Here is the pivotal part. At every output step, the decoder computes a set of weights over all of the encoder's vectors — a soft search for "which part of the audio matters right now" — and forms a context vector as their weighted sum. The weights come from a similarity score (a dot product between the decoder's state and each encoder vector, or an additive variant), passed through a softmax. Those weights are the attention scores; the context vector is what the decoder actually reads. Nothing forces a rigid left-to-right alignment — the model learns where to look.

Spell — the decoder

The "Spell" stage is an autoregressive decoder. It takes the context vector plus the previously emitted token, produces a probability distribution over the next token (a character or word-piece), emits the most likely one, and repeats — each new token reshaping the next attention query — until it produces an end-of-sentence marker. Training minimizes cross-entropy against the true transcript, with one important trick: teacher forcing. During training the decoder is fed the ground-truth previous token rather than its own guess, because early in training its own guesses are random and would poison everything downstream.

What it bought, and what it cost

LAS bought a lot: a single clean network trained on audio and text, no forced alignment, and strong context — the decoder can see the whole utterance and everything it has written so far, which is why attention models tend to be highly accurate. But it cost two things. It is not streaming: it needs the entire clip before it can attend, so it cannot transcribe live as you speak — precisely the gap that kept RNN-T relevant for on-device, real-time use. And teacher forcing creates exposure bias: at test time the decoder must rely on its own previous outputs, a situation it never saw in training, so one early mistake can cascade.

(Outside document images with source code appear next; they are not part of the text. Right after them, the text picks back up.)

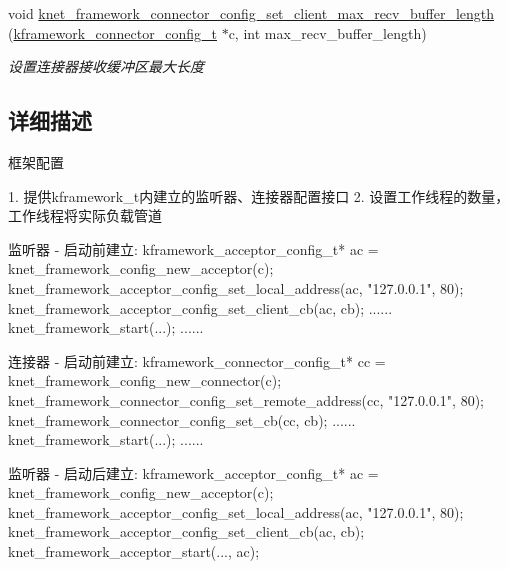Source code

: \begin{DoxyCompactItemize}
void \hyperlink{a00104_ga671b44cb682198b418b21749e6b2fdbe_ga671b44cb682198b418b21749e6b2fdbe}{knet\+\_\+framework\+\_\+connector\+\_\+config\+\_\+set\+\_\+client\+\_\+max\+\_\+recv\+\_\+buffer\+\_\+length} (\hyperlink{a00051_a44d3033eba5a4fd784a741700a7a2521_a44d3033eba5a4fd784a741700a7a2521}{kframework\+\_\+connector\+\_\+config\+\_\+t} $\ast$c, int max\+\_\+recv\+\_\+buffer\+\_\+length)
\begin{DoxyCompactList}\small\item\em 设置连接器接收缓冲区最大长度 \end{DoxyCompactList}\end{DoxyCompactItemize}


\subsection{详细描述}
框架配置 


\begin{DoxyPre}
1. 提供kframework\_t内建立的监听器、连接器配置接口
2. 设置工作线程的数量，工作线程将实际负载管道\end{DoxyPre}



\begin{DoxyPre}监听器 - 启动前建立:
    kframework\_acceptor\_config\_t* ac = knet\_framework\_config\_new\_acceptor(c);
    knet\_framework\_acceptor\_config\_set\_local\_address(ac, "127.0.0.1", 80);
    knet\_framework\_acceptor\_config\_set\_client\_cb(ac, cb);
    ......
    knet\_framework\_start(...);
    ......\end{DoxyPre}



\begin{DoxyPre}连接器 - 启动前建立:
    kframework\_connector\_config\_t* cc = knet\_framework\_config\_new\_connector(c);
    knet\_framework\_connector\_config\_set\_remote\_address(cc, "127.0.0.1", 80);
    knet\_framework\_connector\_config\_set\_cb(cc, cb);
    ......
    knet\_framework\_start(...);
    ......\end{DoxyPre}



\begin{DoxyPre}监听器 - 启动后建立:
    kframework\_acceptor\_config\_t* ac = knet\_framework\_config\_new\_acceptor(c);
    knet\_framework\_acceptor\_config\_set\_local\_address(ac, "127.0.0.1", 80);
    knet\_framework\_acceptor\_config\_set\_client\_cb(ac, cb);
    knet\_framework\_acceptor\_start(..., ac);\end{DoxyPre}



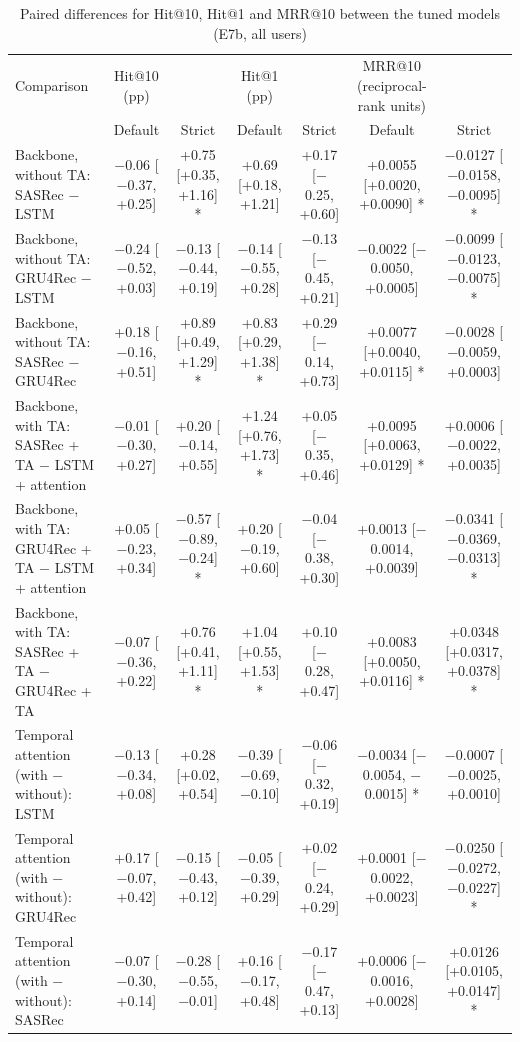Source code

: \begin{table}[t]\centering\footnotesize
\caption{Paired differences for Hit@10, Hit@1 and MRR@10 between the tuned models (E7b, all users)}
\begin{tabular}{lcccccc}\toprule
Comparison & Hit@10 (pp) &  & Hit@1 (pp) &  & MRR@10 (reciprocal-rank units) &  \\
 & Default & Strict & Default & Strict & Default & Strict \\
\midrule
Backbone, without TA: SASRec $-$ LSTM & $-$0.06 [$-$0.37, +0.25] & +0.75 [+0.35, +1.16] * & +0.69 [+0.18, +1.21] & +0.17 [$-$0.25, +0.60] & +0.0055 [+0.0020, +0.0090] * & $-$0.0127 [$-$0.0158, $-$0.0095] * \\
Backbone, without TA: GRU4Rec $-$ LSTM & $-$0.24 [$-$0.52, +0.03] & $-$0.13 [$-$0.44, +0.19] & $-$0.14 [$-$0.55, +0.28] & $-$0.13 [$-$0.45, +0.21] & $-$0.0022 [$-$0.0050, +0.0005] & $-$0.0099 [$-$0.0123, $-$0.0075] * \\
Backbone, without TA: SASRec $-$ GRU4Rec & +0.18 [$-$0.16, +0.51] & +0.89 [+0.49, +1.29] * & +0.83 [+0.29, +1.38] * & +0.29 [$-$0.14, +0.73] & +0.0077 [+0.0040, +0.0115] * & $-$0.0028 [$-$0.0059, +0.0003] \\
Backbone, with TA: SASRec + TA $-$ LSTM + attention & $-$0.01 [$-$0.30, +0.27] & +0.20 [$-$0.14, +0.55] & +1.24 [+0.76, +1.73] * & +0.05 [$-$0.35, +0.46] & +0.0095 [+0.0063, +0.0129] * & +0.0006 [$-$0.0022, +0.0035] \\
Backbone, with TA: GRU4Rec + TA $-$ LSTM + attention & +0.05 [$-$0.23, +0.34] & $-$0.57 [$-$0.89, $-$0.24] * & +0.20 [$-$0.19, +0.60] & $-$0.04 [$-$0.38, +0.30] & +0.0013 [$-$0.0014, +0.0039] & $-$0.0341 [$-$0.0369, $-$0.0313] * \\
Backbone, with TA: SASRec + TA $-$ GRU4Rec + TA & $-$0.07 [$-$0.36, +0.22] & +0.76 [+0.41, +1.11] * & +1.04 [+0.55, +1.53] * & +0.10 [$-$0.28, +0.47] & +0.0083 [+0.0050, +0.0116] * & +0.0348 [+0.0317, +0.0378] * \\
Temporal attention (with $-$ without): LSTM & $-$0.13 [$-$0.34, +0.08] & +0.28 [+0.02, +0.54] & $-$0.39 [$-$0.69, $-$0.10] & $-$0.06 [$-$0.32, +0.19] & $-$0.0034 [$-$0.0054, $-$0.0015] * & $-$0.0007 [$-$0.0025, +0.0010] \\
Temporal attention (with $-$ without): GRU4Rec & +0.17 [$-$0.07, +0.42] & $-$0.15 [$-$0.43, +0.12] & $-$0.05 [$-$0.39, +0.29] & +0.02 [$-$0.24, +0.29] & +0.0001 [$-$0.0022, +0.0023] & $-$0.0250 [$-$0.0272, $-$0.0227] * \\
Temporal attention (with $-$ without): SASRec & $-$0.07 [$-$0.30, +0.14] & $-$0.28 [$-$0.55, $-$0.01] & +0.16 [$-$0.17, +0.48] & $-$0.17 [$-$0.47, +0.13] & +0.0006 [$-$0.0016, +0.0028] & +0.0126 [+0.0105, +0.0147] * \\

\end{tabular}
\end{table}
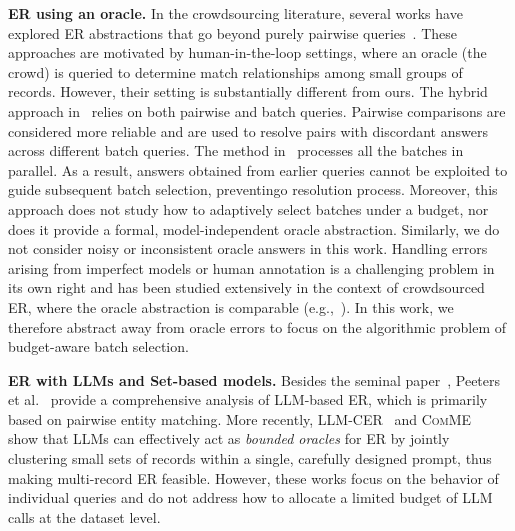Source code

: \documentclass[sigconf, nonacm]{acmart}
\begin{document}
{\noindent\textbf{ER using an oracle.}
In the crowdsourcing literature, several works have explored ER abstractions that go beyond purely pairwise queries~\cite{waldo, crowder}.
These approaches are motivated by human-in-the-loop settings, where an oracle (the crowd) is queried to determine match relationships among small groups of records.
However, their setting is substantially different from ours. The hybrid approach in~\cite{waldo} relies on both pairwise and batch queries. Pairwise comparisons are considered more reliable and are used to resolve pairs with discordant answers across different batch queries.
The method in~\cite{crowder} processes all the batches in parallel. As a result, answers obtained from earlier queries cannot be exploited to guide subsequent batch selection, preventingo resolution process. Moreover, this approach does not study how to adaptively select batches under a budget, nor does it provide a formal, model-independent oracle abstraction.
Similarly, we do not consider noisy or inconsistent oracle answers in this work.
Handling errors arising from imperfect models or human annotation is a challenging problem in its own right and has been studied extensively in the context of crowdsourced ER, where the oracle abstraction is comparable (e.g.,~\cite{crowd_error_01,crowd_error_02,crowd_error_03,crowd_error_04}).
In this work, we therefore abstract away from oracle errors to focus on the algorithmic problem of budget-aware batch selection.


\noindent\textbf{ER with LLMs and Set-based models.}
Besides the seminal paper~\cite{DBLP:journals/pvldb/NarayanCOR22}, Peeters et al.~\cite{DBLP:conf/edbt/PeetersSB25} provide a comprehensive analysis of LLM-based ER, which is primarily based on pairwise entity matching.
More recently, \textsc{LLM-CER}~\cite{LLM-CER} and \textsc{ComME}~\cite{DBLP:conf/coling/WangCLCHSWZ25} show that LLMs can effectively act as \emph{bounded oracles} for ER by jointly clustering small sets of records within a single, carefully designed prompt, thus making multi-record ER feasible.
However, these works focus on the behavior of individual queries and do not address how to allocate a limited budget of LLM calls at the dataset level.

}
\end{document}
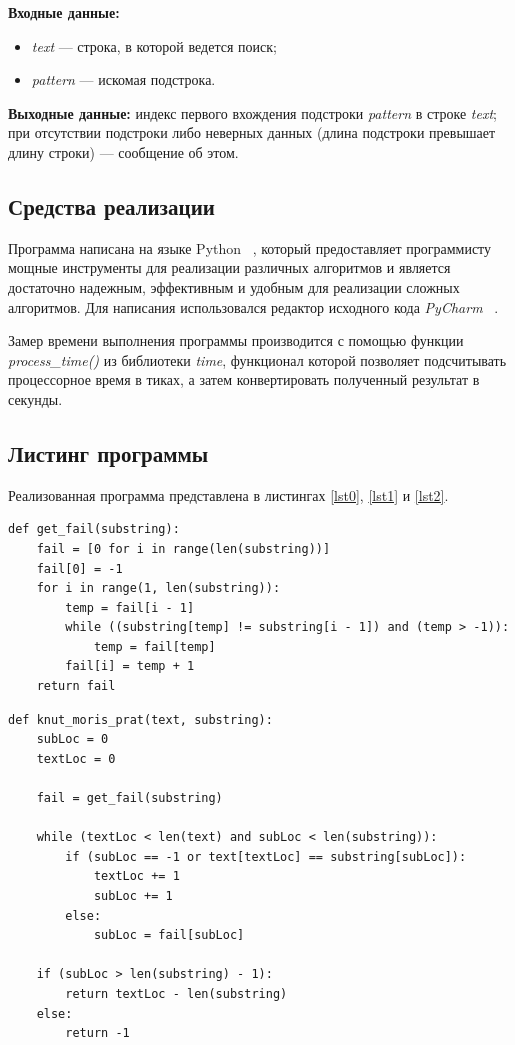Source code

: \documentclass[a4paper,12pt]{article}
\begin{document}
\begin{flushleft}
	\textbf{Входные данные:} 
	\begin{itemize}
		\item \textit{text} --- строка, в которой ведется поиск;
		\item \textit{pattern} --- искомая подстрока.
	\end{itemize}
	
	\textbf{Выходные данные:} индекс первого вхождения
	подстроки \textit{pattern} в строке
	\textit{text}; при отсутствии подстроки либо неверных данных
	(длина подстроки превышает длину строки) --- сообщение об этом.
\end{flushleft}

\subsection{Средства реализации}

Программа написана на языке Python ~\cite{python}, который 
предоставляет программисту мощные инструменты для реализации различных алгоритмов и является достаточно 
надежным, эффективным и удобным для реализации сложных алгоритмов. Для написания использовался 
редактор исходного кода \textit{PyCharm} ~\cite{pycharm}.

Замер времени выполнения программы 
производится с помощью функции \textit{process\_time()} из библиотеки \textit{time},
функционал которой позволяет подсчитывать процессорное время в тиках,
а затем конвертировать полученный результат в секунды.

\subsection{Листинг программы}

Реализованная программа представлена
в листингах \ref{lst0}, \ref{lst1} и \ref{lst2}.

\begin{lstlisting}[label=lst0,caption=Реализация
заполнения массива сдвигов]
def get_fail(substring):
	fail = [0 for i in range(len(substring))]
	fail[0] = -1
	for i in range(1, len(substring)):
		temp = fail[i - 1]
		while ((substring[temp] != substring[i - 1]) and (temp > -1)):
			temp = fail[temp]
		fail[i] = temp + 1
	return fail
\end{lstlisting}

\begin{lstlisting}[label=lst1,caption=Реализация
алгоритма Кнута-Морриса-Пратта]
def knut_moris_prat(text, substring):
	subLoc = 0
	textLoc = 0
	
	fail = get_fail(substring)
	
	while (textLoc < len(text) and subLoc < len(substring)):
		if (subLoc == -1 or text[textLoc] == substring[subLoc]):
			textLoc += 1
			subLoc += 1
		else:
			subLoc = fail[subLoc]
	
	if (subLoc > len(substring) - 1):
		return textLoc - len(substring)
	else:
		return -1
\end{lstlisting}
\end{document}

Where it sits in the evolution

LAS proved that attention-based sequence-to-sequence worked for speech, and set the template the Transformer would soon perfect — by throwing out the recurrent network at the heart of LAS and replacing it with attention all the way down. That is the next stop in the series.

Listen, Attend and Spell was introduced in Chan, Jaitly, Le & Vinyals (2015); the attention mechanism it builds on comes from Bahdanau, Cho & Bengio (2015). Part of our ASR evolution series.